Now that the two bills passed their respective chambers, they must go to legislative conference to iron out the differences between the two, which are substantial. For instance, while both bills increase agency funding and staffing, and agency enforcement and civil penalty powers, the Senate bill contains more stringent provisions related to third party testing, whistleblower protections, and calls for the creation of a public database for reports of injuries, illness, death, or risk related consumer products, while the House version does not. Conferees have been appointed in both chambers, but no formal timetable has been set for coming up with a compromise.
Harmonized System Revision for Hygiene Absorbents
Since 2006, INDA has been working to advance a proposal at the World Customs Organization (WCO) to revise the Harmonized System (HS) classification for hygiene absorbent products (i.e. diapers, sanitary pads, etc.) so they are reclassified from their current material-based classification to a function-based heading in the HS. Currently, these products are classified on the basis of their raw material content (i.e. cellulose or plastic), but due to evolution in technology–especially advances in materials science–absorbent products have become composite and, therefore, a material-based classification system is no longer relevant. In the interest of legal certainty and uniformity, INDA is looking to move these products from their current material-based Chapters (48, 56, 61 and 62) to a function-based heading in Chapter 96 of the HS, which covers all miscellaneous products.

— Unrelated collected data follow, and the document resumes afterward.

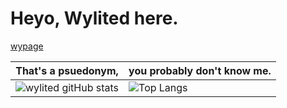 # Heyo, Wylited here.
[wypage](page.wylited.me)

| That's a psuedonym,                                                                                                                                                                                                                 |  you probably don't know me.                                                                                                                                                                                           |
|-----------------------------------------------------------------------------------------------------------------------------------------------------------------------------------------------------------------------------------------|------------------------------------------------------------------------------------------------------------------------------------------------------------------------------------------------------------------------|
| ![wylited gitHub stats](https://github-readme-stats.vercel.app/api?username=wylited&show_icons=true&theme=github_dark&show_icons=true&hide_border=true&include_all_commits=true&count_private=true&custom_title=GitHub%20Statistics%3A) | ![Top Langs](https://github-readme-stats.vercel.app/api/top-langs/?username=wylited&layout=compact&theme=github_dark&langs_count=6&exclude_repo=AIoT_CityUEE&hide_border=true&custom_title=Most%20Used%20Languages%3A) |
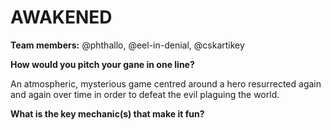 # AWAKENED

**Team members:** @phthallo, @eel-in-denial, @cskartikey

**How would you pitch your gane in one line?** 

An atmospheric, mysterious game centred around a hero resurrected again and again over time in order to defeat the evil plaguing the world.

**What is the key mechanic(s) that make it fun?**
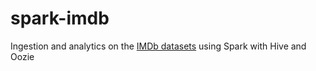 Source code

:# spark-imdb
Ingestion and analytics on the [IMDb datasets](https://www.imdb.com/interfaces/) using Spark with Hive and Oozie
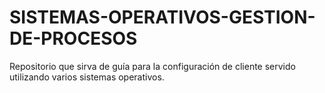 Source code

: # SISTEMAS-OPERATIVOS-GESTION-DE-PROCESOS
Repositorio que sirva de guía para la configuración de cliente servido utilizando varios sistemas operativos.
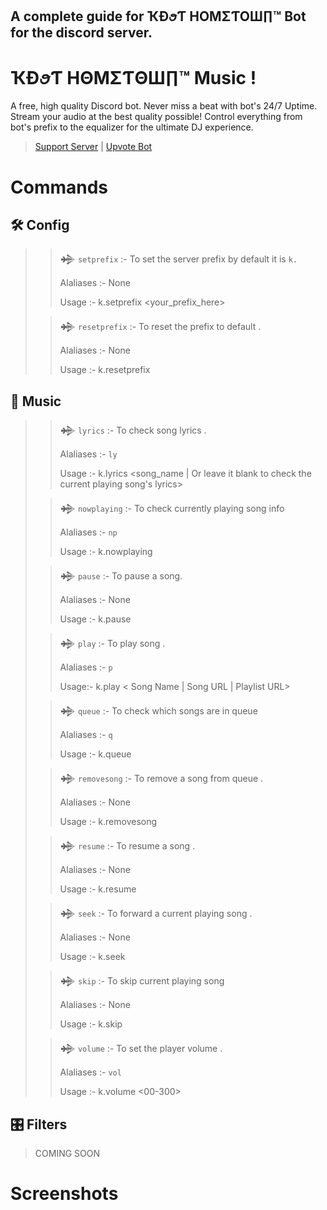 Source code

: 
## A complete guide for ҠÐꪮƬ HOΜΣƬOШ∏™ Bot for the discord server.
# ҠÐꪮƬ HΘΜΣƬΘШ∏™ Music ! 
A free, high quality Discord bot. Never miss a beat with bot's 24/7 Uptime. Stream your audio at the best quality possible! Control everything from bot's prefix to the equalizer for the ultimate DJ experience. 
> 
> [Support Server](https://discord.gg/bK7ZXxR) | [Upvote Bot]()
 
# Commands


## 🛠️ Config

>> 𒄉 `setprefix` :- To set the server prefix by default it is `k.`
>> 
>> Alaliases :- None 
>> 
>> Usage :- k.setprefix <your_prefix_here>
>
>> 𒄉 `resetprefix` :- To reset the prefix to default .
>>
>> Alaliases :- None
>> 
>> Usage :- k.resetprefix

## 🎵 Music
>> 𒄉 `lyrics` :- To check song lyrics .
>> 
>> Alaliases :- `ly`
>> 
>> Usage :- k.lyrics <song_name | Or leave it blank to check the current playing song's lyrics>
>
>> 𒄉 `nowplaying` :- To check currently playing song info
>>
>> Alaliases :- `np`
>> 
>> Usage :- k.nowplaying
> 
>> 𒄉 `pause` :- To pause a song.
>>
>> Alaliases :- None
>>
>> Usage :- k.pause
> 
>> 𒄉 `play` :- To play song .
>>
>> Alaliases :- `p`
>>
>> Usage:- k.play < Song Name | Song URL | Playlist URL>
>
>> 𒄉 `queue` :- To check which songs are in queue 
>> 
>> Alaliases :- `q`
>>
>> Usage :- k.queue
> 
>> 𒄉 `removesong` :- To remove a song from queue .
>>
>> Alaliases :- None
>> 
>> Usage :- k.removesong <song number in queue>
> 
>> 𒄉 `resume` :- To resume a song .
>> 
>> Alaliases :- None
>> 
>> Usage :- k.resume
> 
>> 𒄉 `seek` :- To forward a current playing song .
>>
>> Alaliases :- None
>>
>> Usage :- k.seek <Time in second>
> 
>> 𒄉 `skip` :- To skip current playing song  
>>
>> Alaliases :- None
>>
>> Usage :- k.skip 
> 
>> 𒄉 `volume` :- To set the player volume .
>>
>> Alaliases :- `vol`
>> 
>> Usage :- k.volume <00-300>

## 🎛️ Filters
> COMING SOON

 Screenshots
 ==========================
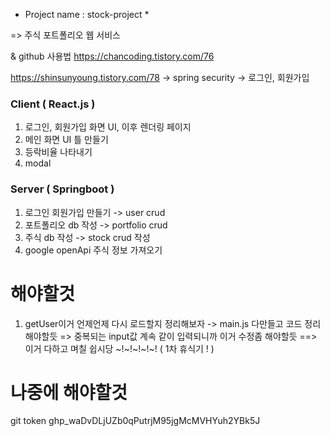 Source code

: * Project name : stock-project *

=> 주식 포트폴리오 웹 서비스

& github 사용법
https://chancoding.tistory.com/76

https://shinsunyoung.tistory.com/78
-> spring security
-> 로그인, 회원가입

### Client ( React.js ) ###
1. 로그인, 회원가입 화면 UI, 이후 렌더링 페이지 
2. 메인 화면 UI 틀 만들기
3. 등락비율 나타내기
4. modal

### Server ( Springboot ) ###

1. 로그인 회원가입 만들기 -> user crud
2. 포트폴리오 db 작성 -> portfolio crud
3. 주식 db 작성 -> stock crud 작성
4. google openApi 주식 정보 가져오기

# 해야할것
1. getUser이거 언제언제 다시 로드할지 정리해보자
-> main.js 다만들고 코드 정리 해야할듯 => 중복되는 input값 계속 같이 입력되니까 이거 수정좀 해야할듯
==> 이거 다하고 며칠 쉽시당 ~!~!~!~!~! ( 1차 휴식기 ! )

# 나중에 해야할것
git token
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
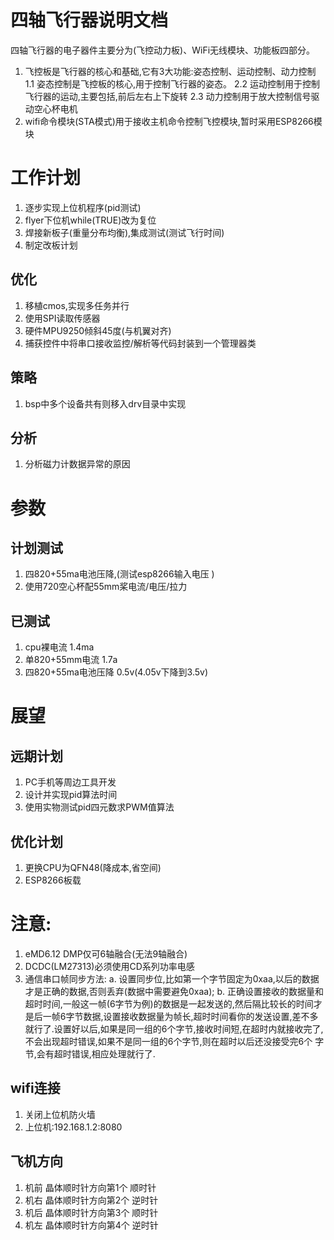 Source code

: # 四轴飞行器说明文档
四轴飞行器的电子器件主要分为(飞控动力板)、WiFi无线模块、功能板四部分。
1. 飞控板是飞行器的核心和基础,它有3大功能:姿态控制、运动控制、动力控制
   1.1 姿态控制是飞控板的核心,用于控制飞行器的姿态。
   2.2 运动控制用于控制飞行器的运动,主要包括,前后左右上下旋转
   2.3 动力控制用于放大控制信号驱动空心杯电机
2. wifi命令模块\(STA模式\)用于接收主机命令控制飞控模块,暂时采用ESP8266模块

# 工作计划
1. 逐步实现上位机程序(pid测试)
2. flyer下位机while(TRUE)改为复位
3. 焊接新板子(重量分布均衡),集成测试(测试飞行时间) 
4. 制定改板计划

## 优化
1. 移植cmos,实现多任务并行
2. 使用SPI读取传感器
3. 硬件MPU9250倾斜45度(与机翼对齐)
4. 捕获控件中将串口接收监控/解析等代码封装到一个管理器类
## 策略
1. bsp中多个设备共有则移入drv目录中实现
## 分析
1. 分析磁力计数据异常的原因

# 参数
## 计划测试
1. 四820+55ma电池压降,(测试esp8266输入电压 )
2. 使用720空心杯配55mm桨电流/电压/拉力
## 已测试
1. cpu裸电流                        1.4ma
2. 单820+55mm电流                   1.7a
3. 四820+55ma电池压降               0.5v(4.05v下降到3.5v)

# 展望
## 远期计划
1. PC手机等周边工具开发
2. 设计并实现pid算法时间
3. 使用实物测试pid四元数求PWM值算法
## 优化计划
1. 更换CPU为QFN48(降成本,省空间)
2. ESP8266板载
# 注意:
1. eMD6.12 DMP仅可6轴融合(无法9轴融合)
2. DCDC(LM27313)必须使用CD系列功率电感
2. 通信串口帧同步方法:
   a. 设置同步位,比如第一个字节固定为0xaa,以后的数据才是正确的数据,否则丢弃(数据中需要避免0xaa);
   b. 正确设置接收的数据量和超时时间,一般这一帧(6字节为例)的数据是一起发送的,然后隔比较长的时间才是后一帧6字节数据,设置接收数据量为帧长,超时时间看你的发送设置,差不多就行了.设置好以后,如果是同一组的6个字节,接收时间短,在超时内就接收完了,不会出现超时错误,如果不是同一组的6个字节,则在超时以后还没接受完6个 字节,会有超时错误,相应处理就行了.
## wifi连接
1. 关闭上位机防火墙
2. 上位机:192.168.1.2:8080
## 飞机方向
1. 机前 晶体顺时针方向第1个 顺时针
2. 机右 晶体顺时针方向第2个 逆时针
3. 机后 晶体顺时针方向第3个 顺时针
4. 机左 晶体顺时针方向第4个 逆时针


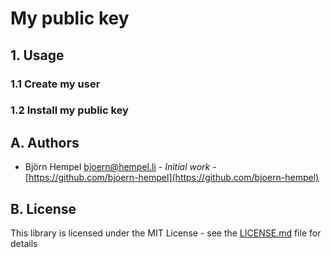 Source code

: # My public key

## 1. Usage

### 1.1 Create my user

### 1.2 Install my public key



## A. Authors

* Björn Hempel <bjoern@hempel.li> - _Initial work_ - [https://github.com/bjoern-hempel](https://github.com/bjoern-hempel)

## B. License

This library is licensed under the MIT License - see the [LICENSE.md](/LICENSE.md) file for details
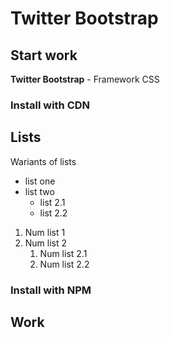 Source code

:  # Twitter Bootstrap

## Start work
**Twitter Bootstrap** - Framework CSS
### Install with CDN

## Lists
Wariants of lists

* list one
* list two
    * list 2.1
    * list 2.2
1. Num list 1
1. Num list 2
    1. Num list 2.1
    1. Num list 2.2


### Install with NPM

## Work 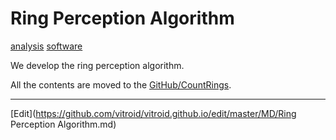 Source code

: # Ring Perception Algorithm

[analysis](analysis.md) [software](software.md)

We develop the ring perception algorithm.

All the contents are moved to the [GitHub/CountRings](https://github.com[vitroid](vitroid.md)/CountRIngs).







----
[Edit](https://github.com/vitroid/vitroid.github.io/edit/master/MD/Ring Perception Algorithm.md)
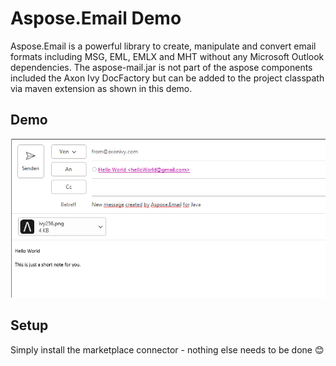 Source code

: # Aspose.Email Demo

Aspose.Email is a powerful library to create, manipulate and convert email formats including MSG, EML, EMLX and MHT without any Microsoft Outlook dependencies.
The aspose-mail.jar is not part of the aspose components included the Axon Ivy DocFactory but can be added to the project classpath via maven extension as shown in this demo.

## Demo

![Aspose.Email Demo](doc.png)

## Setup

Simply install the marketplace connector - nothing else needs to be done :blush:
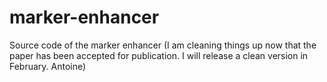 # marker-enhancer
Source code of the marker enhancer (I am cleaning things up now that the paper has been accepted for publication. I will release a clean version in February. Antoine)
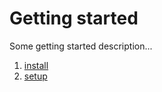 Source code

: # Getting started

Some getting started description...

1. [install](/getting-started/install)
1. [setup](/getting-started/setup)
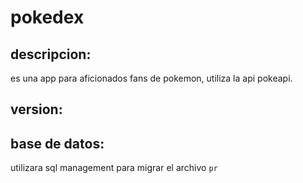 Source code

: # pokedex



## descripcion:

es una app para aficionados fans  de pokemon, utiliza la api pokeapi.


## version:

## base de datos:
utilizara sql management para migrar el archivo
`pr`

When we last reported on this matter in September 2007, U.S. International Trade Commission (ITC) officials had agreed to advance our proposal for consideration by the WCO's Harmonized System Review Subcommittee in November 2007. According to ITC officials, the proposal was generally well-received, although a few questions were raised about the scope of the proposal. After working with INDA to clarify the language, ITC resubmitted the proposal. Although these developments are positive, the HS amendment process is a lengthy one that requires engaging each of the 171 WCO member countries and takes many years. As it stands, INDA members should not expect to see any changes until 2012 at the earliest.
Industrial Wiper Rule
INDA has been informed that the industrial wiper rule that has been under development at the Environmental Protection Agency (EPA) for more than two decades continues to inch along. At present, EPA is finalizing a request for comments that should be published in the Federal Register this fall regarding revised risk data that has been generated during the last two years. According to EPA, these risk data center on the environmental impact that could occur if soiled wipers are disposed of in landfills as regular trash. If the data does not generate controversy, EPA staff hopes to publish a final rule some time next year.
Complicating that timeline, however, is the fact that a new president will take office next January and will likely postpone action until he/she appoints a new EPA administrator.